Renaming for Code Obfuscation

One of the most basic and essential forms of C# code obfuscation is renaming. Renaming obfuscation tools change the names of methods, variables, and other elements in your code to make them harder for hackers to understand.
Dotfuscator uses a deeper, customized form of renaming obfuscation called Overload Induction™. Instead of substituting just one new name for each old name of an element, Overload Induction renames as many methods as possible, giving them all the same name to make them harder to decode. This deep obfuscation makes your code impossible to comprehend.
Here is an example of the Overload Induction technique in action:
Before and after rename obfuscation example image

Control Flow for C#

As a C# code obfuscation tool, traditional control flow obfuscation introduces false conditional statements and misleading constructs to confuse and break decompilers. The process combines branching, conditional, and iterative constructs that produce valid logic, but yield non-deterministic semantic results when a hacker attempts to decompile them.
Instead, Dotfuscator’s control flow obfuscation produces spaghetti logic that can be very difficult for a hacker to analyze.
In addition to adding misleading code constructs, Dotfuscator destroys the code patterns decompilers use to replicate source code. In turn, the obfuscated code is semantically equivalent to the original but leaves no traceable clues for how it was written. The process is similar to a cipher machine, only it’s even harder to crack.
Even if a hacker has one of the most sophisticated decompiling tools on the market, its output will be pure guesswork due to the complexity of the obfuscated C# code.
Control Flow before and after

C# String Encryption

A common hacking technique is to locate critical code sections by looking for string references inside the binary code, known as user strings. For example, if your application is time-locked, it may display a message when the user has used the app for a set amount of time.
Before and after string encryption example image
Hackers search for the timeout message in the code they’ve decompiled. Once they find it, that makes it much easier for them to compromise the algorithm you’re using.

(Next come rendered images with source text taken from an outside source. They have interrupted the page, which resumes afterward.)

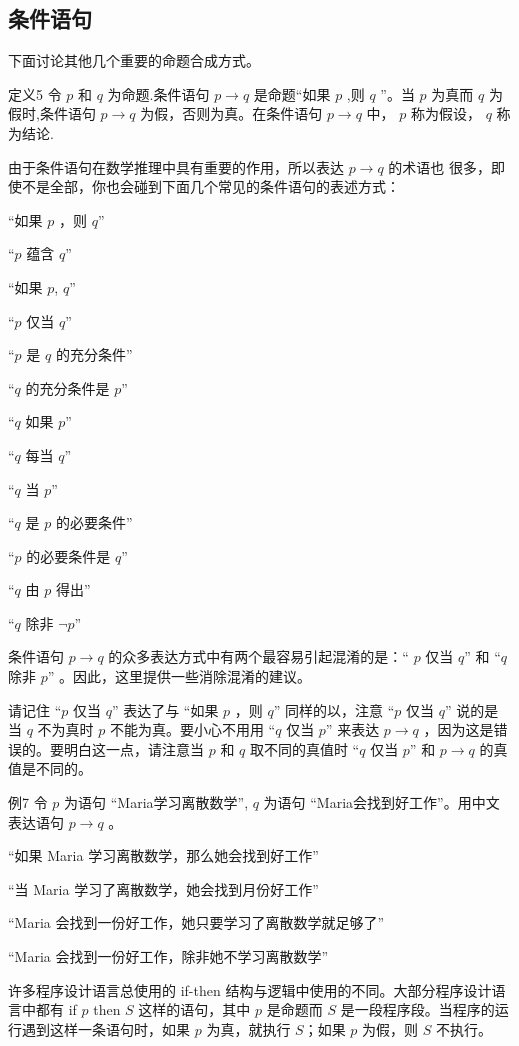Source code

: \subsection{条件语句}
下面讨论其他几个重要的命题合成方式。

定义5  令
$p$
和
$q$
为命题.条件语句
$p \to q$
是命题“如果
$p$
,则
$q$
”。当
$p$
为真而
$q$
为假时,条件语句
$p \to q$
为假，否则为真。在条件语句
$p \to q$
中，
$p$
称为假设，
$q$
称为结论.

由于条件语句在数学推理中具有重要的作用，所以表达
$p \to q$
的术语也 很多，即使不是全部，你也会碰到下面几个常见的条件语句的表述方式：

 “如果
 $p$
 ，则
 $q$”

 “$p$
 蕴含
 $q$”

 “如果
 $p$,
 $q$”

 “$p$
 仅当
 $q$”
 
 “$p$
 是
 $q$
 的充分条件”

 “$q$
 的充分条件是
 $p$”

 “$q$
 如果
 $p$”

 “$q$
 每当
 $q$”

 “$q$
 当
 $p$”


 “$q$
 是
 $p$
 的必要条件”

 “$p$
 的必要条件是
 $q$”

 “$q$
 由
 $p$
 得出”

 “$q$
 除非
 $\neg p$”

条件语句 
$p \to q$
的众多表达方式中有两个最容易引起混淆的是：“ 
$p$
仅当
$q$”
和
“$q$
除非
$p$”
。因此，这里提供一些消除混淆的建议。

请记住
“$p$
仅当
$q$”
表达了与
“如果
$p$
，则
$q$”
同样的以，注意
“$p$
仅当
$q$”
说的是当
$q$
不为真时
$p$
不能为真。要小心不用用
“$q$
仅当
$p$”
来表达
$p \to q$
，因为这是错误的。要明白这一点，请注意当
$p$
和
$q$
取不同的真值时
“$q$
仅当
$p$”
和
$p \to q$
的真值是不同的。


例7 令
$p$
为语句 “Maria学习离散数学”,
$q$
为语句 “Maria会找到好工作”。用中文表达语句
$p \to q$
。

“如果 Maria 学习离散数学，那么她会找到好工作”

“当 Maria 学习了离散数学，她会找到月份好工作”

“Maria 会找到一份好工作，她只要学习了离散数学就足够了”

“Maria 会找到一份好工作，除非她不学习离散数学”


许多程序设计语言总使用的 if-then 结构与逻辑中使用的不同。大部分程序设计语言中都有 if
$p$
then
$S$
这样的语句，其中
$p$
是命题而
$S$
是一段程序段。当程序的运行遇到这样一条语句时，如果
$p$
为真，就执行
$S$；如果
$p$
为假，则
$S$
不执行。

Dotfuscator allows you to encrypt user strings in the sensitive areas of your application, adding an extra barrier to your code. Since string encryption incurs a slight runtime penalty, it will also only perform string encryption on the parts of the app that you specify.

Code Watermarking

As a form of mobile app code obfuscation, Dotfuscator’s watermarking tool helps you more easily track unauthorized copies of your software back to the source. It does this by embedding data such as copyright information or unique identification numbers into your .NET application without impacting its runtime behavior.

It also doesn’t increase the size of the app’s files or introduce metadata that could break your application and cause performance issues.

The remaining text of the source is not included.